'''
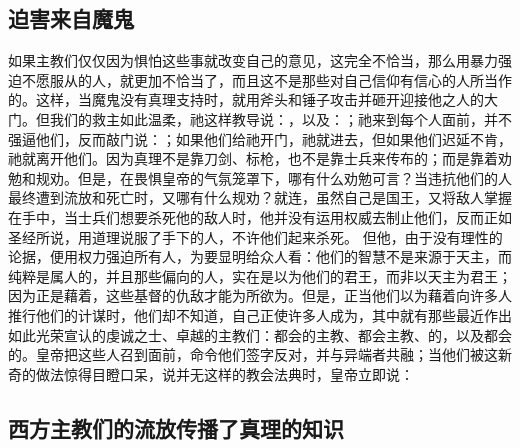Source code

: 
\subsection{迫害来自魔鬼}

如果主教们仅仅因为惧怕这些事就改变自己的意见，这完全不恰当，那么用暴力强迫不愿服从的人，就更加不恰当了，而且这不是那些对自己信仰有信心的人所当作的。这样，当魔鬼没有真理支持时，就用斧头和锤子攻击并砸开迎接他之人的大门。但我们的救主如此温柔，祂这样教导说：，以及：；祂来到每个人面前，并不强逼他们，反而敲门说：；如果他们给祂开门，祂就进去，但如果他们迟延不肯，祂就离开他们。因为真理不是靠刀剑、标枪，也不是靠士兵来传布的；而是靠着劝勉和规劝。但是，在畏惧皇帝的气氛笼罩下，哪有什么劝勉可言？当违抗他们的人最终遭到流放和死亡时，又哪有什么规劝？就连，虽然自己是国王，又将敌人掌握在手中，当士兵们想要杀死他的敌人时，他并没有运用权威去制止他们，反而正如圣经所说，用道理说服了手下的人，不许他们起来杀死。 但他，由于没有理性的论据，便用权力强迫所有人，为要显明给众人看：他们的智慧不是来源于天主，而纯粹是属人的，并且那些偏向的人，实在是以为他们的君王，而非以天主为君王；因为正是藉着，这些基督的仇敌才能为所欲为。但是，正当他们以为藉着向许多人推行他们的计谋时，他们却不知道，自己正使许多人成为，其中就有那些最近作出如此光荣宣认的虔诚之士、卓越的主教们：都会的主教、都会主教、的，以及都会的。皇帝把这些人召到面前，命令他们签字反对，并与异端者共融；当他们被这新奇的做法惊得目瞪口呆，说并无这样的教会法典时，皇帝立即说：\par


\subsection{西方主教们的流放传播了真理的知识}

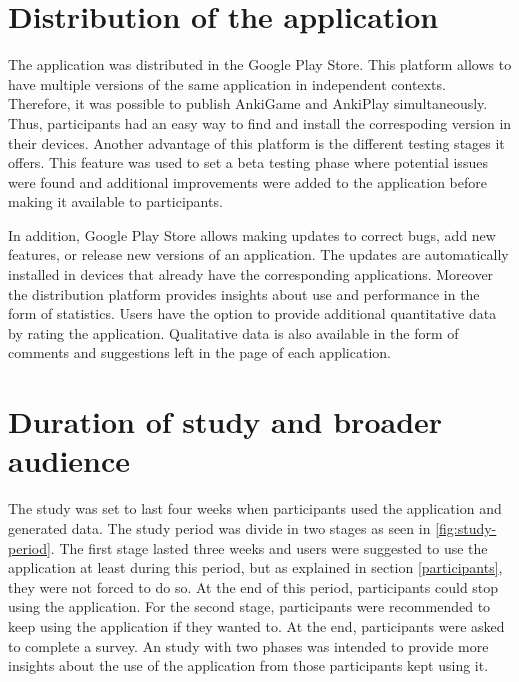 \section{Distribution of the application}
The application was distributed in the Google Play Store. This platform allows to have multiple versions of the same application in independent contexts. Therefore, it was possible to publish AnkiGame and AnkiPlay simultaneously. Thus, participants had an easy way to find and install the correspoding version in their devices. Another advantage of this platform is the different testing stages it offers. This feature was used to set a beta testing phase where potential issues were found and additional improvements were added to the application before making it available to participants.

In addition, Google Play Store allows making updates to correct bugs, add new features, or release new versions of an application. The updates are automatically installed in devices that already have the corresponding applications. Moreover the distribution platform provides insights about use and performance in the form of statistics. Users have the option to provide additional quantitative data by rating the application. Qualitative data is also available in the form of comments and suggestions left in the page of each application.

\section{Duration of study and broader audience}
The study was set to last four weeks when participants used the application and generated data. The study period was divide in two stages as seen in \ref{fig:study-period}. The first stage lasted three weeks and users were suggested to use the application at least during this period, but as explained in section \ref{participants}, they were not forced to do so. At the end of this period, participants could stop using the application. For the second stage, participants were recommended to keep using the application if they wanted to. At the end, participants were asked to complete a survey. An study with two phases was intended to provide more insights about the use of the application from those participants kept using it.

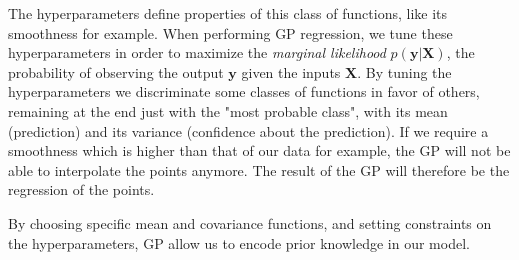\noindent The hyperparameters define properties of this class of functions, like its smoothness for example.
When performing GP regression, we tune these hyperparameters in order to maximize the \emph{marginal likelihood} $p(\bm{y}\vert \bm{X})$, the probability of observing the output $\bm{y}$ given the inputs $\bm{X}$.
By tuning the hyperparameters we  discriminate some classes of functions in favor of others, remaining at the end just with the "most probable class", with its mean (prediction) and its variance (confidence about the prediction).
If we require a smoothness which is higher than that of our data for example, the GP will not be able to interpolate the points anymore.
The result of the GP will therefore be the regression of the points.

By choosing specific mean and covariance functions, and setting constraints on the hyperparameters, GP allow us to encode prior knowledge in our model.


  













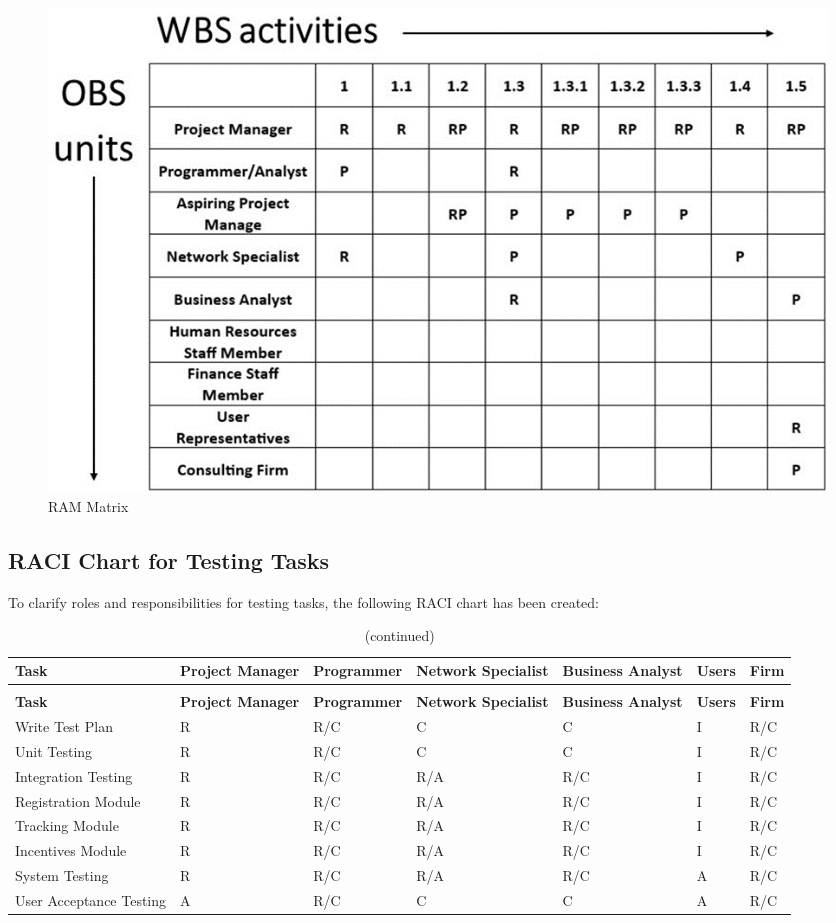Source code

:\begin{figure}[ht]
    \includegraphics[width=\textwidth]{images/ram.png}
    \caption{RAM Matrix}
    \label{fig:ram}
\end{figure}

\subsection{RACI Chart for Testing Tasks}

To clarify roles and responsibilities for testing tasks, the following RACI chart has been created:

\begin{longtable}{|p{3cm}|p{2cm}|p{2cm}|p{2cm}|p{2cm}|p{1cm}|p{1cm}|}
\caption{RACI Chart for Testing Tasks}
\label{tab:raci_testing} \\
\hline
\rowcolor{lightgray} \textbf{Task} & \textbf{Project Manager} & \textbf{Programmer} & \textbf{Network Specialist} & \textbf{Business Analyst} & \textbf{Users} & \textbf{Firm} \\
\hline
\endfirsthead
\caption[]{(continued)} \\
\hline
\rowcolor{lightgray} \textbf{Task} & \textbf{Project Manager} & \textbf{Programmer} & \textbf{Network Specialist} & \textbf{Business Analyst} & \textbf{Users} & \textbf{Firm} \\
\hline
\endhead
\hline
\endfoot
\hline
\endlastfoot
Write Test Plan & R & R/C & C & C & I & R/C \\
\hline
Unit Testing & R & R/C & C & C & I & R/C \\
\hline
Integration Testing & R & R/C & R/A & R/C & I & R/C \\
\hline
Registration Module & R & R/C & R/A & R/C & I & R/C \\
\hline
Tracking Module & R & R/C & R/A & R/C & I & R/C \\
\hline
Incentives Module & R & R/C & R/A & R/C & I & R/C \\
\hline
System Testing & R & R/C & R/A & R/C & A & R/C \\
\hline
User Acceptance Testing & A & R/C & C & C & A & R/C \\
\hline
\end{longtable}

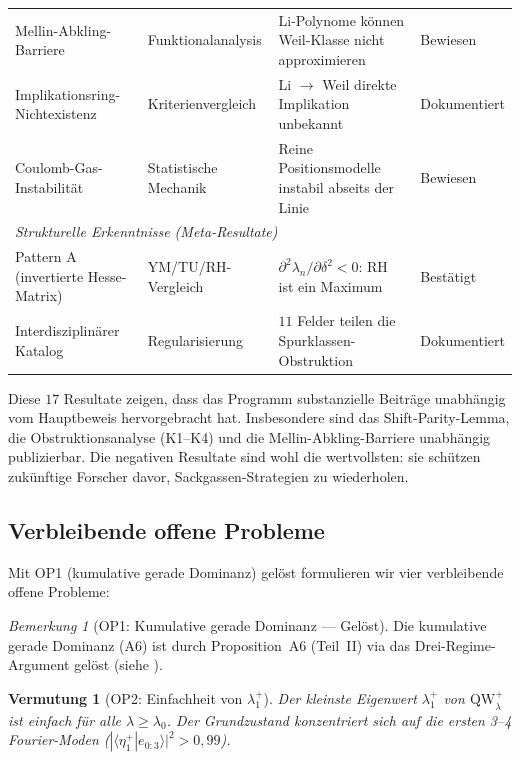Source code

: \documentclass[12pt,a4paper]{article}
\newtheorem{conjecture}[theorem]{Vermutung}
\theoremstyle{definition}
\theoremstyle{remark}
\newtheorem{remark}[theorem]{Bemerkung}
\begin{document}
\begin{center}
{\begin{tabular}{p{4.2cm}|p{3.2cm}|p{4.2cm}|l}
Mellin-Abkling-Barriere & Funktionalanalysis & Li-Polynome können Weil-Klasse nicht approximieren & Bewiesen \\
Implikationsring-Nichtexistenz & Kriterienvergleich & Li $\to$ Weil direkte Implikation unbekannt & Dokumentiert \\
Coulomb-Gas-Instabilität & Statistische Mechanik & Reine Positionsmodelle instabil abseits der Linie & Bewiesen \\[4pt]
\multicolumn{4}{l}{\emph{Strukturelle Erkenntnisse (Meta-Resultate)}} \\[2pt]
Pattern A (invertierte Hesse-Matrix) & YM/TU/RH-Vergleich & $\partial^2\lambda_n/\partial\delta^2 < 0$: RH ist ein Maximum & Bestätigt \\
Interdisziplinärer Katalog & Regularisierung & $11$ Felder teilen die Spurklassen-Obstruktion & Dokumentiert
\end{tabular}}
\end{center}

\noindent Diese $17$ Resultate zeigen, dass das Programm substanzielle Beiträge unabhängig vom Hauptbeweis hervorgebracht hat. Insbesondere sind das Shift-Parity-Lemma, die Obstruktionsanalyse (K1--K4) und die Mellin-Abkling-Barriere unabhängig publizierbar. Die negativen Resultate sind wohl die wertvollsten: sie schützen zukünftige Forscher davor, Sackgassen-Strategien zu wiederholen.


\subsection{Verbleibende offene Probleme}

Mit OP1 (kumulative gerade Dominanz) gelöst formulieren wir vier verbleibende offene Probleme:

\begin{remark}[OP1: Kumulative gerade Dominanz --- Gelöst]
\label{rem:OP1-resolved}
Die kumulative gerade Dominanz (A6) ist durch Proposition~A6 (Teil~II) via das Drei-Regime-Argument gelöst (siehe ).
\end{remark}

\begin{conjecture}[OP2: Einfachheit von $\lambda_1^+$]
\label{conj:OP2}
Der kleinste Eigenwert $\lambda_1^+$ von $\mathrm{QW}_\lambda^+$ ist einfach für alle $\lambda \geq \lambda_0$. Der Grundzustand konzentriert sich auf die ersten 3--4 Fourier-Moden ($|\langle \eta_1^+ | e_{0:3} \rangle|^2 > 0{,}99$).
\end{conjecture}
\end{document}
'''
DIRECTIONS FOR THIS TASK:
Your copy of the records must be exact and must contain no pictures.

TASK SOLUTION:
Source code

: 
\subsection{迫害来自魔鬼}

如果主教们仅仅因为惧怕这些事就改变自己的意见，这完全不恰当，那么用暴力强迫不愿服从的人，就更加不恰当了，而且这不是那些对自己信仰有信心的人所当作的。这样，当魔鬼没有真理支持时，就用斧头和锤子攻击并砸开迎接他之人的大门。但我们的救主如此温柔，祂这样教导说：，以及：；祂来到每个人面前，并不强逼他们，反而敲门说：；如果他们给祂开门，祂就进去，但如果他们迟延不肯，祂就离开他们。因为真理不是靠刀剑、标枪，也不是靠士兵来传布的；而是靠着劝勉和规劝。但是，在畏惧皇帝的气氛笼罩下，哪有什么劝勉可言？当违抗他们的人最终遭到流放和死亡时，又哪有什么规劝？就连，虽然自己是国王，又将敌人掌握在手中，当士兵们想要杀死他的敌人时，他并没有运用权威去制止他们，反而正如圣经所说，用道理说服了手下的人，不许他们起来杀死。 但他，由于没有理性的论据，便用权力强迫所有人，为要显明给众人看：他们的智慧不是来源于天主，而纯粹是属人的，并且那些偏向的人，实在是以为他们的君王，而非以天主为君王；因为正是藉着，这些基督的仇敌才能为所欲为。但是，正当他们以为藉着向许多人推行他们的计谋时，他们却不知道，自己正使许多人成为，其中就有那些最近作出如此光荣宣认的虔诚之士、卓越的主教们：都会的主教、都会主教、的，以及都会的。皇帝把这些人召到面前，命令他们签字反对，并与异端者共融；当他们被这新奇的做法惊得目瞪口呆，说并无这样的教会法典时，皇帝立即说：\par


\subsection{西方主教们的流放传播了真理的知识}

 \section{Distribution of the application}
The application was distributed in the Google Play Store. This platform allows to have multiple versions of the same application in independent contexts. Therefore, it was possible to publish AnkiGame and AnkiPlay simultaneously. Thus, participants had an easy way to find and install the correspoding version in their devices. Another advantage of this platform is the different testing stages it offers. This feature was used to set a beta testing phase where potential issues were found and additional improvements were added to the application before making it available to participants.

In addition, Google Play Store allows making updates to correct bugs, add new features, or release new versions of an application. The updates are automatically installed in devices that already have the corresponding applications. Moreover the distribution platform provides insights about use and performance in the form of statistics. Users have the option to provide additional quantitative data by rating the application. Qualitative data is also available in the form of comments and suggestions left in the page of each application.

\section{Duration of study and broader audience}
The study was set to last four weeks when participants used the application and generated data. The study period was divide in two stages as seen in \ref{fig:study-period}. The first stage lasted three weeks and users were suggested to use the application at least during this period, but as explained in section \ref{participants}, they were not forced to do so. At the end of this period, participants could stop using the application. For the second stage, participants were recommended to keep using the application if they wanted to. At the end, participants were asked to complete a survey. An study with two phases was intended to provide more insights about the use of the application from those participants kept using it.

\noindent The hyperparameters define properties of this class of functions, like its smoothness for example.
When performing GP regression, we tune these hyperparameters in order to maximize the \emph{marginal likelihood} $p(\bm{y}\vert \bm{X})$, the probability of observing the output $\bm{y}$ given the inputs $\bm{X}$.
By tuning the hyperparameters we  discriminate some classes of functions in favor of others, remaining at the end just with the "most probable class", with its mean (prediction) and its variance (confidence about the prediction).
If we require a smoothness which is higher than that of our data for example, the GP will not be able to interpolate the points anymore.
The result of the GP will therefore be the regression of the points.

By choosing specific mean and covariance functions, and setting constraints on the hyperparameters, GP allow us to encode prior knowledge in our model.


  













Source code

:\begin{figure}[ht]
    \includegraphics[width=\textwidth]{images/ram.png}
    \caption{RAM Matrix}
    \label{fig:ram}
\end{figure}

\subsection{RACI Chart for Testing Tasks}

To clarify roles and responsibilities for testing tasks, the following RACI chart has been created:

\begin{longtable}{|p{3cm}|p{2cm}|p{2cm}|p{2cm}|p{2cm}|p{1cm}|p{1cm}|}
\caption{RACI Chart for Testing Tasks}
\label{tab:raci_testing} \\
\hline
\rowcolor{lightgray} \textbf{Task} & \textbf{Project Manager} & \textbf{Programmer} & \textbf{Network Specialist} & \textbf{Business Analyst} & \textbf{Users} & \textbf{Firm} \\
\hline
\endfirsthead
\caption[]{(continued)} \\
\hline
\rowcolor{lightgray} \textbf{Task} & \textbf{Project Manager} & \textbf{Programmer} & \textbf{Network Specialist} & \textbf{Business Analyst} & \textbf{Users} & \textbf{Firm} \\
\hline
\endhead
\hline
\endfoot
\hline
\endlastfoot
Write Test Plan & R & R/C & C & C & I & R/C \\
\hline
Unit Testing & R & R/C & C & C & I & R/C \\
\hline
Integration Testing & R & R/C & R/A & R/C & I & R/C \\
\hline
Registration Module & R & R/C & R/A & R/C & I & R/C \\
\hline
Tracking Module & R & R/C & R/A & R/C & I & R/C \\
\hline
Incentives Module & R & R/C & R/A & R/C & I & R/C \\
\hline
System Testing & R & R/C & R/A & R/C & A & R/C \\
\hline
User Acceptance Testing & A & R/C & C & C & A & R/C \\
\hline
\end{longtable}

Source code

: \documentclass[12pt,a4paper]{article}
\newtheorem{conjecture}[theorem]{Vermutung}
\theoremstyle{definition}
\theoremstyle{remark}
\newtheorem{remark}[theorem]{Bemerkung}
\begin{document}
\begin{center}
{\begin{tabular}{p{4.2cm}|p{3.2cm}|p{4.2cm}|l}
Mellin-Abkling-Barriere & Funktionalanalysis & Li-Polynome können Weil-Klasse nicht approximieren & Bewiesen \\
Implikationsring-Nichtexistenz & Kriterienvergleich & Li $\to$ Weil direkte Implikation unbekannt & Dokumentiert \\
Coulomb-Gas-Instabilität & Statistische Mechanik & Reine Positionsmodelle instabil abseits der Linie & Bewiesen \\[4pt]
\multicolumn{4}{l}{\emph{Strukturelle Erkenntnisse (Meta-Resultate)}} \\[2pt]
Pattern A (invertierte Hesse-Matrix) & YM/TU/RH-Vergleich & $\partial^2\lambda_n/\partial\delta^2 < 0$: RH ist ein Maximum & Bestätigt \\
Interdisziplinärer Katalog & Regularisierung & $11$ Felder teilen die Spurklassen-Obstruktion & Dokumentiert
\end{tabular}}
\end{center}

\noindent Diese $17$ Resultate zeigen, dass das Programm substanzielle Beiträge unabhängig vom Hauptbeweis hervorgebracht hat. Insbesondere sind das Shift-Parity-Lemma, die Obstruktionsanalyse (K1--K4) und die Mellin-Abkling-Barriere unabhängig publizierbar. Die negativen Resultate sind wohl die wertvollsten: sie schützen zukünftige Forscher davor, Sackgassen-Strategien zu wiederholen.


\subsection{Verbleibende offene Probleme}

Mit OP1 (kumulative gerade Dominanz) gelöst formulieren wir vier verbleibende offene Probleme:

\begin{remark}[OP1: Kumulative gerade Dominanz --- Gelöst]
\label{rem:OP1-resolved}
Die kumulative gerade Dominanz (A6) ist durch Proposition~A6 (Teil~II) via das Drei-Regime-Argument gelöst (siehe ).
\end{remark}

\begin{conjecture}[OP2: Einfachheit von $\lambda_1^+$]
\label{conj:OP2}
Der kleinste Eigenwert $\lambda_1^+$ von $\mathrm{QW}_\lambda^+$ ist einfach für alle $\lambda \geq \lambda_0$. Der Grundzustand konzentriert sich auf die ersten 3--4 Fourier-Moden ($|\langle \eta_1^+ | e_{0:3} \rangle|^2 > 0{,}99$).
\end{conjecture}
\end{document}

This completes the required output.